Peste suina, allarme rientrato a Porto Torres: negativa la carne di cinghiale sequestrata Le analisi dell’Istituto Zooprofilattico confermano l’assenza del virus. La Asl: «Il rischio resta alto, fondamentali i controlli per difendere lo status di isola indenne». Il campione di cinghiale piemontese intercettato nei giorni scorsi al porto di Porto Torres non è infetto dal virus della Peste Suina Africana (Psa). A confermarlo sono le analisi del laboratorio di virologia dell’Istituto Zooprofilattico di Sassari, che chiudono il caso scattato durante i controlli sui passeggeri in sbarco.

La coscia di cinghiale, proveniente da una battuta di caccia in Piemonte, viaggiava all’interno di una borsa frigo nel bagagliaio di un’auto appena scesa dalla nave. A individuarla sono state le unità cinofile dell’associazione Progetto Serena Onlus, affiancate dal personale dei Servizi Veterinari della Asl di Sassari e dalla Polizia Locale di Porto Torres, nell’ambito di un capillare programma di screening sulle merci in arrivo nei porti sardi.

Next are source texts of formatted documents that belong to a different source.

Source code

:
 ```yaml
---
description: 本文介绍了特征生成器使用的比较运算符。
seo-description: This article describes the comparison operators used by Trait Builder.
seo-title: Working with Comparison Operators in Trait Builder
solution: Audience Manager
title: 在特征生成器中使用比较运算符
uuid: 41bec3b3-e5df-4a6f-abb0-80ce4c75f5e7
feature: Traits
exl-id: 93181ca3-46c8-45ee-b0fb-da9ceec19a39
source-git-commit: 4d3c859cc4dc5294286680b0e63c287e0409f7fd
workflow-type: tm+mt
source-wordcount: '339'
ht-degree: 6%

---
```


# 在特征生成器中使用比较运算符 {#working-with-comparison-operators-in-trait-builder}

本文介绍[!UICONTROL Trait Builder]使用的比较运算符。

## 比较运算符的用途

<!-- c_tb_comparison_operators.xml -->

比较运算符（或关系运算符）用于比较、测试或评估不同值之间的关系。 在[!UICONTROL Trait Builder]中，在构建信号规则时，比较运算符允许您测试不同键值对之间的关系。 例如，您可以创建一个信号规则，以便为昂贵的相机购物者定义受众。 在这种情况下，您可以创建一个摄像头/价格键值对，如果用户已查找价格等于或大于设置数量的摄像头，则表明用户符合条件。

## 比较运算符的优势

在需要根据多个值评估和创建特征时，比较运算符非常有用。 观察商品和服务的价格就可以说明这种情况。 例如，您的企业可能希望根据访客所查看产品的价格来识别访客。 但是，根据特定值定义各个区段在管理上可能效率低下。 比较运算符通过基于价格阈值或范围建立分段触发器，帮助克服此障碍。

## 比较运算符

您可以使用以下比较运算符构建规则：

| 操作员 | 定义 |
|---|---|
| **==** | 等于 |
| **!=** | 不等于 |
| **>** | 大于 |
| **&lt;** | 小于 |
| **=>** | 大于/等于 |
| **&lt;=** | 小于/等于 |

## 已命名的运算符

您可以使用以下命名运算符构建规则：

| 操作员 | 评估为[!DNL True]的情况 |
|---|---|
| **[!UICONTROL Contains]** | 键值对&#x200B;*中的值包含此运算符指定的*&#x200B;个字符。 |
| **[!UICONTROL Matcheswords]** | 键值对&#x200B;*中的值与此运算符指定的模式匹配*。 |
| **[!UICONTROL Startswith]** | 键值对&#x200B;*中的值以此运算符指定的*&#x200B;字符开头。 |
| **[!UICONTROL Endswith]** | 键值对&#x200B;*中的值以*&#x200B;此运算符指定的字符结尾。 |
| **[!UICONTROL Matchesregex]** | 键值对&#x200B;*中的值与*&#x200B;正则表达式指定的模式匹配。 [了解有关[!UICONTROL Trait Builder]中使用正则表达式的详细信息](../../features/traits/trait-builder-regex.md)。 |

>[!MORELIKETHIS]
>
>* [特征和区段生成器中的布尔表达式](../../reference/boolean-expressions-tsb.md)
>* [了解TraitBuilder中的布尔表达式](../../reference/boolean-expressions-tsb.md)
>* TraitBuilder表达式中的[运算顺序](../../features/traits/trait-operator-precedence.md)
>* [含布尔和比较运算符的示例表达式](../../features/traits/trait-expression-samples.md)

Nonostante l’esito rassicurante del test, il Dipartimento di Prevenzione Veterinaria del Nord Sardegna rinnova l’allarme sui comportamenti a rischio. L’introduzione nell’Isola di carni e prodotti suini non certificati e non controllati, provenienti da aree del Nord Italia ed Europa dove il virus sta circolando, rappresenta una minaccia concreta. I prodotti potenzialmente contaminati, infatti, se non smaltiti correttamente rischiano di pregiudicare il faticoso percorso svolto finora e vanificare il riconoscimento della Sardegna come area indenne da parte della Commissione Europea.

«Questo ritrovamento conferma un rischio non trascurabile – sottolinea Francesco Sgarangella, direttore del Dipartimento di Prevenzione veterinaria del Nord Sardegna, ringraziando forze dell’ordine e operatori per l’attività estiva –. Appare fondamentale continuare con questa attività di monitoraggio a campione, unita all’educazione sanitaria e alla deterrenza verso i viaggiatori». Il progetto di prevenzione, finanziato dalla Regione Sardegna e dall’Unità di Progetto per l’eradicazione del virus, proseguirà nei punti d’accesso all’Isola a tutela della filiera suinicola locale.